Friday, March 21, 2014

How The GM Recall Lawsuits Started

Don't you sometimes wonder how these huge class action lawsuits start-specifically the current GM Recall Lawsuits?
Well, there's an article called GM Recall Doubled as Georgia Lawyer Pushed U.S. Regulators. 

Six days after General Motors recalled almost 800,000 Chevrolet Cobalts and Pontiac G5s for a defect that could cause surprise engine shutdowns, lawyer Lance Cooper, a solo practitioner in Georgia, sent government regulators a letter: There are more faulty GM models out there.

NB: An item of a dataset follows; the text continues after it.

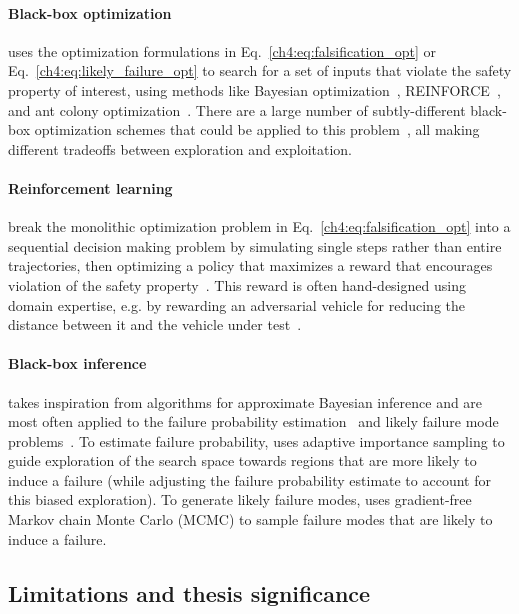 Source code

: \paragraph{Black-box optimization} uses the optimization formulations in Eq.~\eqref{ch4:eq:falsification_opt} or Eq.~\eqref{ch4:eq:likely_failure_opt} to search for a set of inputs that violate the safety property of interest, using methods like Bayesian optimization~\cite{wangAdvSimGeneratingSafetyCritical2021}, REINFORCE~\cite{dingLearningCollideAdaptive2020a}, and ant colony optimization~\cite{annpureddySTaLiRoToolTemporal2011}. There are a large number of subtly-different black-box optimization schemes that could be applied to this problem~\cite{kochenderfer_wheeler_2019}, all making different tradeoffs between exploration and exploitation.

\paragraph{Reinforcement learning} break the monolithic optimization problem in Eq.~\eqref{ch4:eq:falsification_opt} into a sequential decision making problem by simulating single steps rather than entire trajectories, then optimizing a policy that maximizes a reward that encourages violation of the safety property~\cite{corsoAdaptiveStressTesting2019}. This reward is often hand-designed using domain expertise, e.g. by rewarding an adversarial vehicle for reducing the distance between it and the vehicle under test~\cite{dingLearningCollideAdaptive2020a}.

\paragraph{Black-box inference} takes inspiration from algorithms for approximate Bayesian inference and are most often applied to the failure probability estimation~\cite{okellyScalableEndtoEndAutonomous2018} and likely failure mode problems~\cite{zhouRoCUSRobotController2021}. To estimate failure probability, \cite{okellyScalableEndtoEndAutonomous2018} uses adaptive importance sampling to guide exploration of the search space towards regions that are more likely to induce a failure (while adjusting the failure probability estimate to account for this biased exploration). To generate likely failure modes, \cite{zhouRoCUSRobotController2021} uses gradient-free Markov chain Monte Carlo (MCMC) to sample failure modes that are likely to induce a failure.

\subsection{Limitations and thesis significance}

Six days later, on Feb. 25, the automaker more than doubled its recall to include other mid-2000s GM models, including Saturn Ions and Pontiac Solstices, saying their ignition switches could unexpectedly turn off if jostled by a driver or weighed down by a heavy ring of keys, cutting power to the engine and air bags.

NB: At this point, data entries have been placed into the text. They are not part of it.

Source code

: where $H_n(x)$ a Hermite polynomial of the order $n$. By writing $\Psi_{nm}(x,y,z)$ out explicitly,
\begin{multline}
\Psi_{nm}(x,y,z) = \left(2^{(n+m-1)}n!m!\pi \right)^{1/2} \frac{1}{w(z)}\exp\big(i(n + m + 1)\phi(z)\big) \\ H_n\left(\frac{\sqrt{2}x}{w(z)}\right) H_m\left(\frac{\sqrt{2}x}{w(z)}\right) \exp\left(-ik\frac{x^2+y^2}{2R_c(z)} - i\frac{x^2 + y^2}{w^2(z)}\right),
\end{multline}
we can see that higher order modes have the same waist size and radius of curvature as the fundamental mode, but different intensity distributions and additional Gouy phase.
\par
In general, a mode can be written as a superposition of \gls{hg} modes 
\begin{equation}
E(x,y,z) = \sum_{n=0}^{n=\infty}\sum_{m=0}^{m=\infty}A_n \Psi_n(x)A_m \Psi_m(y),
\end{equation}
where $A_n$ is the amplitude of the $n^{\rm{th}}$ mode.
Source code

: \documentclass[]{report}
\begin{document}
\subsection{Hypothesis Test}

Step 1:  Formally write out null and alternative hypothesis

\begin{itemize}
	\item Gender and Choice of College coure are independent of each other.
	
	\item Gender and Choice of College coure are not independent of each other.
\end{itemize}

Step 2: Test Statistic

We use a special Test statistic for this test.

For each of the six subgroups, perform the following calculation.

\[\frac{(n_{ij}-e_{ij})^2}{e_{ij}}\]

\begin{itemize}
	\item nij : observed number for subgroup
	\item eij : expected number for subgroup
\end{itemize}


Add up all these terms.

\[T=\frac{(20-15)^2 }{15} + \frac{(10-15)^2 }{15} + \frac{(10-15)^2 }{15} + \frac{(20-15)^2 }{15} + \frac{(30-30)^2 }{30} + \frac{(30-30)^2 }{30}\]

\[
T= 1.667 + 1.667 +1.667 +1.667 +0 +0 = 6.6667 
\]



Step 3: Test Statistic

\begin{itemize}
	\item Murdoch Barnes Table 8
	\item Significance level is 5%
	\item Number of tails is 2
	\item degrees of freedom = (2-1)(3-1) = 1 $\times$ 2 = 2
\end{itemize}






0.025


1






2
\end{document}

To date, Cooper may have dug the deepest.
“He single-handedly set the stage for this recall,” said Sean Kane, an auto-safety analyst who credits Cooper for being the first to create a public record of what GM did with the ignition switch. Kane, the president of Rehoboth, Mass.- based Safety Research & Strategies, has worked with plaintiffs’ lawyers on suits involving sport-utility vehicle rollovers, tire recalls and unintended acceleration in some Toyota models. He consulted on Cooper’s suit against GM.

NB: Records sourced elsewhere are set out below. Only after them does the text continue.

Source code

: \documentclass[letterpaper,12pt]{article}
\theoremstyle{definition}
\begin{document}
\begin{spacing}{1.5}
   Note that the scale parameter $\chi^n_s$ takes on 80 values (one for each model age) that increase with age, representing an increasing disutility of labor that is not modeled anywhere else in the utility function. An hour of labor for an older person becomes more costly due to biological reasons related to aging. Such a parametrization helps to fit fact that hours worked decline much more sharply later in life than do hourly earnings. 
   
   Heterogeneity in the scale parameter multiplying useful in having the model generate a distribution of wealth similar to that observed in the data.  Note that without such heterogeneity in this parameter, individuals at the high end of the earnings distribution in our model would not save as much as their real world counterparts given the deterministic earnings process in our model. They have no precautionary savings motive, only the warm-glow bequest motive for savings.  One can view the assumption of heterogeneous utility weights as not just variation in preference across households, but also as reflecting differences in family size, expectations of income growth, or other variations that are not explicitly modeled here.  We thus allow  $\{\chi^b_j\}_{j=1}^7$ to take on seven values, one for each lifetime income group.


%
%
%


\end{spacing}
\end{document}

“But for the things he has done, this thing doesn’t happen,” Kane said.
Bringing a wrongful death lawsuit against GM, Cooper obtained more than 32,000 pages of related lawsuits and other documents from the company, deposed about a dozen of its engineers and gathered assessments of the ignition issue from dealers. According to some of the depositions, reviewed by Bloomberg News, the defect was known to some dealers, engineers and managers since at least 2004.
A tip of the hat to Lance Cooper, that solo practitioner out of Georgia just searching for the facts!